What They Say:
The world is overrun with Kabane, zombie-like creatures with an appetite for human flesh. While the last of humanity has retreated into fortress-like stations connected by armored trains, there are a few that remain as hopeful as Ikoma. Although he services the trains for a living, Ikoma has created a new weapon that he believes could defeat the Kabane.
The audio presentation for this release brings us the original Japanese language track in stereo while the English mix gets a 5.1 bump, both of which are encoded using the Dolby TrueHD lossless codec. The show works a good mix of action into nearly every episode so that it comes alive regularly with some really good sequences, particularly anything involving the trains as that’s a kind of dorky sweet spot for me. There’s a good richness to it that works and an impact with some of the physicality of it and the action in general. The swordplay and other weapons provide a bit more impact to it all and the kind of disturbing sounds that get mixed in with what the kabane are like only add to the whole. Dialogue is pretty straightforward with what it does here and has some decent moments where it steps it up a bit more thanks to various actions taking place but overall both tacks are solidly designed with a clean and clear presentation.

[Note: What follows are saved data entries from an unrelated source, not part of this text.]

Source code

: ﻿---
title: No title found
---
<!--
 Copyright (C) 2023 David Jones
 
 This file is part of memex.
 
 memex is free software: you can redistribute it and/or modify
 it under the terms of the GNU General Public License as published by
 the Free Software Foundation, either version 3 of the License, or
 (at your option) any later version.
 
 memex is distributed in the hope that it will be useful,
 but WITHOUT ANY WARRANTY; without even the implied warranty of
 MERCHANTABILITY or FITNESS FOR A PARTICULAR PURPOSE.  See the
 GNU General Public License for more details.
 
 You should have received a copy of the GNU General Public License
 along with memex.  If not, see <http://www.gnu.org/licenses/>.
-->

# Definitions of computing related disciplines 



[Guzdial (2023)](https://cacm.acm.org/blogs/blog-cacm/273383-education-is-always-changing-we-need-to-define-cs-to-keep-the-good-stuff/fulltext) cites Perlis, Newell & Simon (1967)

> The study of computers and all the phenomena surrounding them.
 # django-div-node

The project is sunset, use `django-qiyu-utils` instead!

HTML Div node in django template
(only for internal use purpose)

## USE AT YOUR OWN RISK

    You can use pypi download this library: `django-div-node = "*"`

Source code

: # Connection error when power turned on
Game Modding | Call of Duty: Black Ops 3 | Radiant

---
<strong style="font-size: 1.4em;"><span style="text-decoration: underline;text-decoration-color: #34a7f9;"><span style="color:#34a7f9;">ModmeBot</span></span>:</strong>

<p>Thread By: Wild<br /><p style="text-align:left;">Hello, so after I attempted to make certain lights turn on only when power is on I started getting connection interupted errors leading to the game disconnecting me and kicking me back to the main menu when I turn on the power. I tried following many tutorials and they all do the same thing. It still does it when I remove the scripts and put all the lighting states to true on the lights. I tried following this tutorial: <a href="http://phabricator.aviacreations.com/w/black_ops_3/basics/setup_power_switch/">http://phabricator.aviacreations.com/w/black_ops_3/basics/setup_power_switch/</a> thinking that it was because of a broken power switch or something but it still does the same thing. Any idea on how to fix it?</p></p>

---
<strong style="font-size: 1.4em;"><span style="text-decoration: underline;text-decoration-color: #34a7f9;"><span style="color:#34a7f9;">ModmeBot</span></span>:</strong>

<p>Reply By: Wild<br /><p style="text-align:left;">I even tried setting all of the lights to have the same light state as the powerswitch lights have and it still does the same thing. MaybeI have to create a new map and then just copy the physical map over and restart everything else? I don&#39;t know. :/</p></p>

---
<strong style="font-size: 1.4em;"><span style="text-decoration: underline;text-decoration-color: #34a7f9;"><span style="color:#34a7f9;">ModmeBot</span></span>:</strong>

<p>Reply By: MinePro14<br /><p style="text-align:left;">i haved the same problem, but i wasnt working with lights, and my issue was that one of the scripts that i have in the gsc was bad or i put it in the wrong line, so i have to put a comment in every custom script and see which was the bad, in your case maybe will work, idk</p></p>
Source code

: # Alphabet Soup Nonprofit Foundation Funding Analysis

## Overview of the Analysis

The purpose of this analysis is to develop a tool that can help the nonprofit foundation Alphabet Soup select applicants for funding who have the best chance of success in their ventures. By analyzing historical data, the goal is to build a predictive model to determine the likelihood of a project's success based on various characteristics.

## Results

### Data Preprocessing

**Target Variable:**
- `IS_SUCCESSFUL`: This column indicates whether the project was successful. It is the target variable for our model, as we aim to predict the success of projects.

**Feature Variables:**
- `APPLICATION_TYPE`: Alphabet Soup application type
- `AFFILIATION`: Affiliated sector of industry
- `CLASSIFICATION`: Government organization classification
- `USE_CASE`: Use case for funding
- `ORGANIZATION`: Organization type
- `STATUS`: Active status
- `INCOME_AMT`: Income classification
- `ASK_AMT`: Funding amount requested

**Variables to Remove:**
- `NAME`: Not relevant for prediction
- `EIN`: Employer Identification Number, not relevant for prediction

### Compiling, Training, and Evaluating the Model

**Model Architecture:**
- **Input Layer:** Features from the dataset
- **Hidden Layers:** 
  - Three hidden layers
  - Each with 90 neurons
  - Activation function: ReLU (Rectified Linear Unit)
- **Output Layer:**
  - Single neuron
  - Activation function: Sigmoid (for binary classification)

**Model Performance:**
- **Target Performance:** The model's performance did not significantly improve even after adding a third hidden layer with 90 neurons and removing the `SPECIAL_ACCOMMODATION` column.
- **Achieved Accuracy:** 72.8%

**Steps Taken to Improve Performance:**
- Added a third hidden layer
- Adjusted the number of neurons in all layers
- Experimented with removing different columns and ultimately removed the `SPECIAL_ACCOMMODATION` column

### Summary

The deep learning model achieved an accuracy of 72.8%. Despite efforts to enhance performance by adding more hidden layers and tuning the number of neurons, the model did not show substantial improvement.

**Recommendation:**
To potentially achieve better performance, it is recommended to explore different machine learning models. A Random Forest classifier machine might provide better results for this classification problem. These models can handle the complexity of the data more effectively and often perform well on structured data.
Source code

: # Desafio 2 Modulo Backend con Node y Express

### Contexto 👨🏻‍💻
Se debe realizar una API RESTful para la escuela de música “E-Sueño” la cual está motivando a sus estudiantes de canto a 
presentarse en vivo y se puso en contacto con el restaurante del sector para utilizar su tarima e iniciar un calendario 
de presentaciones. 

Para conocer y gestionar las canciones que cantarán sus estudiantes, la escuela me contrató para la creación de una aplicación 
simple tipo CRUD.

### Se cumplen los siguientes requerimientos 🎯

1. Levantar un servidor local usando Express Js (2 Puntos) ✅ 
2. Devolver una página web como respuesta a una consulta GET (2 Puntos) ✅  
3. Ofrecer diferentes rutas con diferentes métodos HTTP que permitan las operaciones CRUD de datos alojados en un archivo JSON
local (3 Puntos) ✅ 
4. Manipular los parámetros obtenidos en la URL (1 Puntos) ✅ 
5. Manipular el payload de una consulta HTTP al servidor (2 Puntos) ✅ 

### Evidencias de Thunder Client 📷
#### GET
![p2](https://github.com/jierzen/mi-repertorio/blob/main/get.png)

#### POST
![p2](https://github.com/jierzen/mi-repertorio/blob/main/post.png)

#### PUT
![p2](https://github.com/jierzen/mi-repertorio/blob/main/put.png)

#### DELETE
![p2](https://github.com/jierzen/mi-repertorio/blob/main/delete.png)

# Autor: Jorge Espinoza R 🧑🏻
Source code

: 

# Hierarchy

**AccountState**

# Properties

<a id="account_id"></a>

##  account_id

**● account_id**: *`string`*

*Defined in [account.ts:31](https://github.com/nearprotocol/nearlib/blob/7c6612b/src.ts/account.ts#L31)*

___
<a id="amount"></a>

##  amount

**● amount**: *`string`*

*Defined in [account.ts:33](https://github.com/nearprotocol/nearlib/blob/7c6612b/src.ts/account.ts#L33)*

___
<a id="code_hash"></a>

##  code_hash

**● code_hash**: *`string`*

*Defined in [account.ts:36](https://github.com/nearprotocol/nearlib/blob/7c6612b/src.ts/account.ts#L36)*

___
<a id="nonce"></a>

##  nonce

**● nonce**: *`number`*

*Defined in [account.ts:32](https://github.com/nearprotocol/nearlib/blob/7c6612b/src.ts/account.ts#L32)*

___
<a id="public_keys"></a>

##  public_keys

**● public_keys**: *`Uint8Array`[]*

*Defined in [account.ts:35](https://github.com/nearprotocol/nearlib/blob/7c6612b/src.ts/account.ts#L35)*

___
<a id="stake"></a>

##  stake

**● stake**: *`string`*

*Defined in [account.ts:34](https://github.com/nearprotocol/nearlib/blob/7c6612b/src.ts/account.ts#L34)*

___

Originally airing in 2016, the transfer for this TV series is presented in its original aspect ratio of 1.78:1 in 1080p using the AVC codec. The twelve episodes are spread across two discs in a nine/three format. Animated by Wit Studio, it has exactly what I was looking for out of it with high-quality animation and design work with a real richness and detail to it with great fluidity. This is one of those shows that stands out really well for its design work as there’s a lot of detail to the backgrounds and the characters along with a really rich color palette. The end result is something that just shines on the screen, large or small, that has a great quality about it. The encoding is spot on with colors holding up solidly, darker areas without noise or break-up, and the very fluid sequences just standing out beautifully. I really loved the look of the show and the encoding brings it to life wonderfully.
The packaging for this release comes in a standard sized Blu-ray case as this edition eliminates the DVDs from it. The front cover works a familiar key visual piece of artwork with the main cast together all bunched up in action poses while the flames of civilization are behind them, giving it a bit more weight with an indistinct look to it all. This being an Essentials edition, it just adds a simple grey stripe along the top with that on it so it doesn’t make too much of an impact but fits in with the overall design. The back cover has a little more key visual artwork along the top while near the bottom we get a decent strip of small shots from the show. The premise is well-covered with what to expect and a clean look at the episode count and what extras are on it. The technical grid breaks down both formats accurately so you know how the show is put together. While there are no show related inserts with the release we do get artwork on the reverse side that shows off several characters spread across it with some other promotional material from the Japanese side.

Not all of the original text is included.